Still via Grafana. I ran it side-by-side with Loki and despite trying to optimise Loki and using ClickHouse out of the box - it really was shocking how much faster ClickHouse was for every single query (e.g. in the last 12 hours give my the frequency of logs with a particular JSON event or even "find this log entry, then join back and find the number of times a different entry appears within the same correlation_id)

What does the layout in click house look like? Do the input logs need to have a very defined structure?

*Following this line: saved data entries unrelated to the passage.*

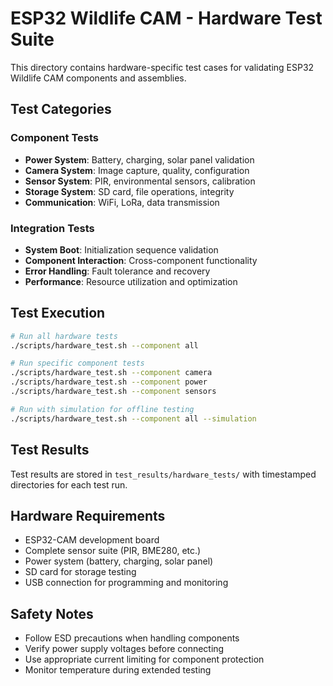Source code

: # ESP32 Wildlife CAM - Hardware Test Suite

This directory contains hardware-specific test cases for validating ESP32 Wildlife CAM components and assemblies.

## Test Categories

### Component Tests
- **Power System**: Battery, charging, solar panel validation
- **Camera System**: Image capture, quality, configuration
- **Sensor System**: PIR, environmental sensors, calibration
- **Storage System**: SD card, file operations, integrity
- **Communication**: WiFi, LoRa, data transmission

### Integration Tests
- **System Boot**: Initialization sequence validation
- **Component Interaction**: Cross-component functionality
- **Error Handling**: Fault tolerance and recovery
- **Performance**: Resource utilization and optimization

## Test Execution

```bash
# Run all hardware tests
./scripts/hardware_test.sh --component all

# Run specific component tests
./scripts/hardware_test.sh --component camera
./scripts/hardware_test.sh --component power
./scripts/hardware_test.sh --component sensors

# Run with simulation for offline testing
./scripts/hardware_test.sh --component all --simulation
```

## Test Results

Test results are stored in `test_results/hardware_tests/` with timestamped directories for each test run.

## Hardware Requirements

- ESP32-CAM development board
- Complete sensor suite (PIR, BME280, etc.)
- Power system (battery, charging, solar panel)
- SD card for storage testing
- USB connection for programming and monitoring

## Safety Notes

- Follow ESD precautions when handling components
- Verify power supply voltages before connecting
- Use appropriate current limiting for component protection
- Monitor temperature during extended testing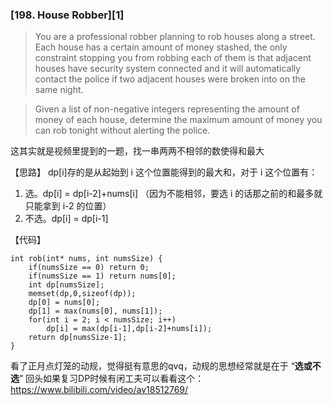 ### [198. House Robber][1]

> You are a professional robber planning to rob houses along a street. Each house has a certain amount of money stashed, the only constraint stopping you from robbing each of them is that adjacent houses have security system connected and it will automatically contact the police if two adjacent houses were broken into on the same night.

>Given a list of non-negative integers representing the amount of money of each house, determine the maximum amount of money you can rob tonight without alerting the police.

这其实就是视频里提到的一题，找一串两两不相邻的数使得和最大

【思路】
dp[i]存的是从起始到 i 这个位置能得到的最大和，对于 i 这个位置有：
1. 选。dp[i] = dp[i-2]+nums[i] （因为不能相邻，要选 i 的话那之前的和最多就只能拿到 i-2 的位置）
2. 不选。dp[i] = dp[i-1]

【代码】
```
int rob(int* nums, int numsSize) {
    if(numsSize == 0) return 0;
    if(numsSize == 1) return nums[0];
    int dp[numsSize];
    memset(dp,0,sizeof(dp));
    dp[0] = nums[0];
    dp[1] = max(nums[0], nums[1]);
	for(int i = 2; i < numsSize; i++)
		dp[i] = max(dp[i-1],dp[i-2]+nums[i]);
	return dp[numsSize-1];
}
```
看了正月点灯笼的动规，觉得挺有意思的qvq，动规的思想经常就是在于 “**选或不选**”
回头如果复习DP时候有闲工夫可以看看这个：https://www.bilibili.com/video/av18512769/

  • Not really, ClickHouse is super forgiving so you can do something like:

        CREATE TABLE default.events (
          `timestamp` DateTime
          `event` String -- e.g. 'product.updated' or empty/null
          `message` -- human readable message
          `raw` -- the raw message - this is very useful when pushing logs that aren't JSON - you just let the `event` be null and dump the entire message here
        )
        ENGINE = MergeTree
        PARTITION BY toDate(timestamp)
        ORDER BY (timestamp, event)
        TTL timestamp + toIntervalMonth(6)
    

    ClickHouse is extremely performant even in the cases of e.g.: SELECT count(*) FROM `events` WHERE `raw` LIKE '%hello world%'

    Of course, the more columns you splat out (e.g. like correlation_id, user_id, order_id, etc) the better you can index and expect those queries to perform but in general I don't bother outside the obvious core domain ones (exampled above), the performance is so good that unindexed queries are significantly faster than indexed queries in Loki. I have reached the point where I JSON extract on-the-fly for the WHERE clause with very large queries with no meaningful performance issues.